KELKHEIM, 19. November 2010 (ZENIT.org).- An diesem Sonntag, den 21. November, muss der 45-jährige afghanische Christ Said Musa vor Gericht, wie die Hilfsorganisation Open Doors berichtet. Der Ex-Muslim ist seit Ende Mai ohne Bekanntgabe der Vorwürfe gegen ihn in einem afghanischen Gefängnis. Bislang ließ sich kein Anwalt finden, der bereit wäre, ihn zu vertreten. Der ehemalige Muslim kam vor acht Jahren zum christlichen Glauben.

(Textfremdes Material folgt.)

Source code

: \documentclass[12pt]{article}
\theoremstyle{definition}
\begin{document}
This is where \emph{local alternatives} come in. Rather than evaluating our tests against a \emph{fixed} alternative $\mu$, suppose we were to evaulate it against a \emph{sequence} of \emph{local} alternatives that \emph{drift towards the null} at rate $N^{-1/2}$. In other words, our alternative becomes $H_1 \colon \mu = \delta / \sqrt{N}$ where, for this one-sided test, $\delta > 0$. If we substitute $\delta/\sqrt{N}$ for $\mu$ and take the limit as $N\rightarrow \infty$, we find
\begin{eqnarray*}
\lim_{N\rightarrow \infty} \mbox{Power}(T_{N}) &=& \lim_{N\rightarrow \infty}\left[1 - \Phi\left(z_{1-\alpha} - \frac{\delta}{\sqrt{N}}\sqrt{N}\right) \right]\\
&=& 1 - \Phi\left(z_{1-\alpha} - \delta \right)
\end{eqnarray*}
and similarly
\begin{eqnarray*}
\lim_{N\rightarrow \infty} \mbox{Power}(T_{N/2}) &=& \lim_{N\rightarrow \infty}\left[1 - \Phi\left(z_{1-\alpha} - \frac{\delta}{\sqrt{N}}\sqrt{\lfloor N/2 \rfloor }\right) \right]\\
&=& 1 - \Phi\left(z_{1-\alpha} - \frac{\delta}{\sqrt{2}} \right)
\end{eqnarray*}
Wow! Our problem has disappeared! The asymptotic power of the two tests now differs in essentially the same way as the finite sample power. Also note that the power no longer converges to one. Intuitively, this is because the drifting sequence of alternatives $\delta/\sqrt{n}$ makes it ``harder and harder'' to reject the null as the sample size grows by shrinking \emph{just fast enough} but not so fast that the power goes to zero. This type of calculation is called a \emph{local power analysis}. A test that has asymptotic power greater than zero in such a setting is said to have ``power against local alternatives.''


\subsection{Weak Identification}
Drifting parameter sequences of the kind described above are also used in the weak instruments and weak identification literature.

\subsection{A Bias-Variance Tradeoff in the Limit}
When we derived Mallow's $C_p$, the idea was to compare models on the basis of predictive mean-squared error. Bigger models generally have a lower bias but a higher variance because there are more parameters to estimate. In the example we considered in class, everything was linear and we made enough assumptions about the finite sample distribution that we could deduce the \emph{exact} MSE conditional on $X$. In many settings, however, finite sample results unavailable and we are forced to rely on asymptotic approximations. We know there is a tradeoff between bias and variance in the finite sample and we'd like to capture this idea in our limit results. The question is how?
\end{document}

Er war 15 Jahre lang für das Internationale Rote Kreuz in Kabul tätig.

Der beinamputierte Mann passte für die Organisation Prothesen an. Er und seine Frau haben sechs Kinder. Am 31. Mai wurde Musa verhaftet, nachdem der Fernsehsender Noorin Fernsehbilder einer Taufe von Muslimen, die zum Christentum konvertiert sind, gezeigt hatte. Ihre Gesichter wurden in dem Beitrag offen gezeigt. Die Reportage hatte drastische Reaktionen bis in höchste Regierungskreise des streng islamischen Landes ausgelöst.

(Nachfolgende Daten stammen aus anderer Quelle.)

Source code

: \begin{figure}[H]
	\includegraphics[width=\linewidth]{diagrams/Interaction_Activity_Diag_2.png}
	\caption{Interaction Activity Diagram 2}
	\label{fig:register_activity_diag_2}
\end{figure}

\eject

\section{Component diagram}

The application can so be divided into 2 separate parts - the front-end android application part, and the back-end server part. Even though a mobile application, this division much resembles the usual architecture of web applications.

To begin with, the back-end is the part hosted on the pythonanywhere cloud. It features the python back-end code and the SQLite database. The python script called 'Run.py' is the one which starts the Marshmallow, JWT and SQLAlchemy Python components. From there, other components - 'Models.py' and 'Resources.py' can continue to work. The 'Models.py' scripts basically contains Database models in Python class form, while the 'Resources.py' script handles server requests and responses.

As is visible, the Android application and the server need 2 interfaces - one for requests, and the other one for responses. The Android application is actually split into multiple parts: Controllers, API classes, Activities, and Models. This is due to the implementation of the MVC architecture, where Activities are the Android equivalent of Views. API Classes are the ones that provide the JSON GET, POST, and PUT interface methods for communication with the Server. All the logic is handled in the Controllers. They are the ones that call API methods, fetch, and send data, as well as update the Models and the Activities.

So hatte der stellvertretende Parlamentspräsident gefordert: "Die Afghanen, die in dem Video gezeigt wurden, sollten verhaftet und öffentlich hingerichtet werden". Das afghanische Parlament ordnete eine Untersuchung an. Hunderte verärgerter Studenten demonstrierten in der Hauptstadt Kabul. Etliche Christen muslimischer Herkunft flohen in der Folgezeit aus dem Land oder tauchten unter. Zwar kam es infolge der Unruhen zu mehreren Festnahmen, doch bislang ist nur Said Musa offiziell angeklagt worden. 

Wie der Informationsdienst Compass Direct berichtet, wurde Musa im Juni dieses Jahres gezwungen, im Fernsehen öffentlich seinem christlichen Glauben abzuschwören. Daraufhin wurde er jedoch nicht aus dem Ouliat-Gefängnis in Kabul entlassen.

In einem Brief aus dem Gefängnis bat er die Christen weltweit, US-Präsident Barack Obama und die Führer der ISAF-Truppen in Afghanistan um Gebet und Hilfe. Er werde von Gefängniswärtern und Mithäftlingen sexuell missbraucht, misshandelt und gedemütigt. Er sei in einem "sehr, sehr schlechten Zustand" und fühle sich "wie ein Schaf allein unter 400 schrecklichen Wölfen". Musa fleht die internationale Gemeinschaft an, für ihn zu beten und ihn zu retten, "sonst werden sie mich töten". Er bereue, seinen Glauben an Jesus öffentlich verleugnet zu haben. Der Staatsanwalt habe von ihm ein Bestechungsgeld verlangt und dem Richter einen falschen Bericht über ihn gegeben. Nur Tage nachdem der Brief in Umlauf kam, wurde mit stiller Diplomatie seine Verlegung in ein Haftzentrum auf dem Gelände des Gouverneurs von Kabul erreicht.

Afghanistan gehört zu den zehn Ländern, in denen Christen am stärksten verfolgt werden. Auf dem Weltverfolgungsindex von Open Doors belegt das streng islamische Land Platz 6. Das Menschenrecht auf Religionsfreiheit und damit die persönliche Wahl der Religion oder ein Religionswechsel wird muslimischen Afghanen verwehrt. Der Islam ist Staatsreligion. Obwohl in der Verfassung Religionsfreiheit garantiert wird, ist verboten, was "im Widerspruch zu den Überzeugungen und Vorschriften der heiligen Religion des Islam steht". Die islamische Rechtsordnung Scharia sieht für den "Abfall vom Islam" (Apostasie) die Todesstrafe vor. Unter den 27 Millionen Einwohnern leben etwa 10.000 Christen, darunter auch Afghanen muslimischer Herkunft.